● **WHAT THE TASK ASKS**
Exclude every picture and return the remaining entries below verbatim.

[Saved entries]
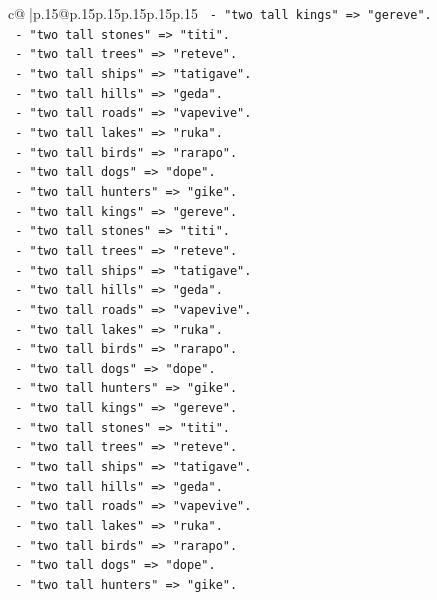 \documentclass{article}
\begin{document}
{\begin{supertabular}{c@{$\;$}|p{.15\linewidth}@{}p{.15\linewidth}p{.15\linewidth}p{.15\linewidth}p{.15\linewidth}p{.15\linewidth}}
{{{\texttt{    {-} "two tall kings" => "gereve".} \\
\texttt{    {-} "two tall stones" => "titi".} \\
\texttt{    {-} "two tall trees" => "reteve".} \\
\texttt{    {-} "two tall ships" => "tatigave".} \\
\texttt{    {-} "two tall hills" => "geda".} \\
\texttt{    {-} "two tall roads" => "vapevive".} \\
\texttt{    {-} "two tall lakes" => "ruka".} \\
\texttt{    {-} "two tall birds" => "rarapo".} \\
\texttt{    {-} "two tall dogs" => "dope".} \\
\texttt{    {-} "two tall hunters" => "gike".} \\
\texttt{    {-} "two tall kings" => "gereve".} \\
\texttt{    {-} "two tall stones" => "titi".} \\
\texttt{    {-} "two tall trees" => "reteve".} \\
\texttt{    {-} "two tall ships" => "tatigave".} \\
\texttt{    {-} "two tall hills" => "geda".} \\
\texttt{    {-} "two tall roads" => "vapevive".} \\
\texttt{    {-} "two tall lakes" => "ruka".} \\
\texttt{    {-} "two tall birds" => "rarapo".} \\
\texttt{    {-} "two tall dogs" => "dope".} \\
\texttt{    {-} "two tall hunters" => "gike".} \\
\texttt{    {-} "two tall kings" => "gereve".} \\
\texttt{    {-} "two tall stones" => "titi".} \\
\texttt{    {-} "two tall trees" => "reteve".} \\
\texttt{    {-} "two tall ships" => "tatigave".} \\
\texttt{    {-} "two tall hills" => "geda".} \\
\texttt{    {-} "two tall roads" => "vapevive".} \\
\texttt{    {-} "two tall lakes" => "ruka".} \\
\texttt{    {-} "two tall birds" => "rarapo".} \\
\texttt{    {-} "two tall dogs" => "dope".} \\
\texttt{    {-} "two tall hunters" => "gike".} \\
}}}
\end{supertabular}}
\end{document}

● **RESULT**
 \documentclass{article}
\begin{document}
{\begin{supertabular}{c@{$\;$}|p{.15\linewidth}@{}p{.15\linewidth}p{.15\linewidth}p{.15\linewidth}p{.15\linewidth}p{.15\linewidth}}
{{{\texttt{    {-} "two tall kings" => "gereve".} \\
\texttt{    {-} "two tall stones" => "titi".} \\
\texttt{    {-} "two tall trees" => "reteve".} \\
\texttt{    {-} "two tall ships" => "tatigave".} \\
\texttt{    {-} "two tall hills" => "geda".} \\
\texttt{    {-} "two tall roads" => "vapevive".} \\
\texttt{    {-} "two tall lakes" => "ruka".} \\
\texttt{    {-} "two tall birds" => "rarapo".} \\
\texttt{    {-} "two tall dogs" => "dope".} \\
\texttt{    {-} "two tall hunters" => "gike".} \\
\texttt{    {-} "two tall kings" => "gereve".} \\
\texttt{    {-} "two tall stones" => "titi".} \\
\texttt{    {-} "two tall trees" => "reteve".} \\
\texttt{    {-} "two tall ships" => "tatigave".} \\
\texttt{    {-} "two tall hills" => "geda".} \\
\texttt{    {-} "two tall roads" => "vapevive".} \\
\texttt{    {-} "two tall lakes" => "ruka".} \\
\texttt{    {-} "two tall birds" => "rarapo".} \\
\texttt{    {-} "two tall dogs" => "dope".} \\
\texttt{    {-} "two tall hunters" => "gike".} \\
\texttt{    {-} "two tall kings" => "gereve".} \\
\texttt{    {-} "two tall stones" => "titi".} \\
\texttt{    {-} "two tall trees" => "reteve".} \\
\texttt{    {-} "two tall ships" => "tatigave".} \\
\texttt{    {-} "two tall hills" => "geda".} \\
\texttt{    {-} "two tall roads" => "vapevive".} \\
\texttt{    {-} "two tall lakes" => "ruka".} \\
\texttt{    {-} "two tall birds" => "rarapo".} \\
\texttt{    {-} "two tall dogs" => "dope".} \\
\texttt{    {-} "two tall hunters" => "gike".} \\
}}}
\end{supertabular}}
\end{document}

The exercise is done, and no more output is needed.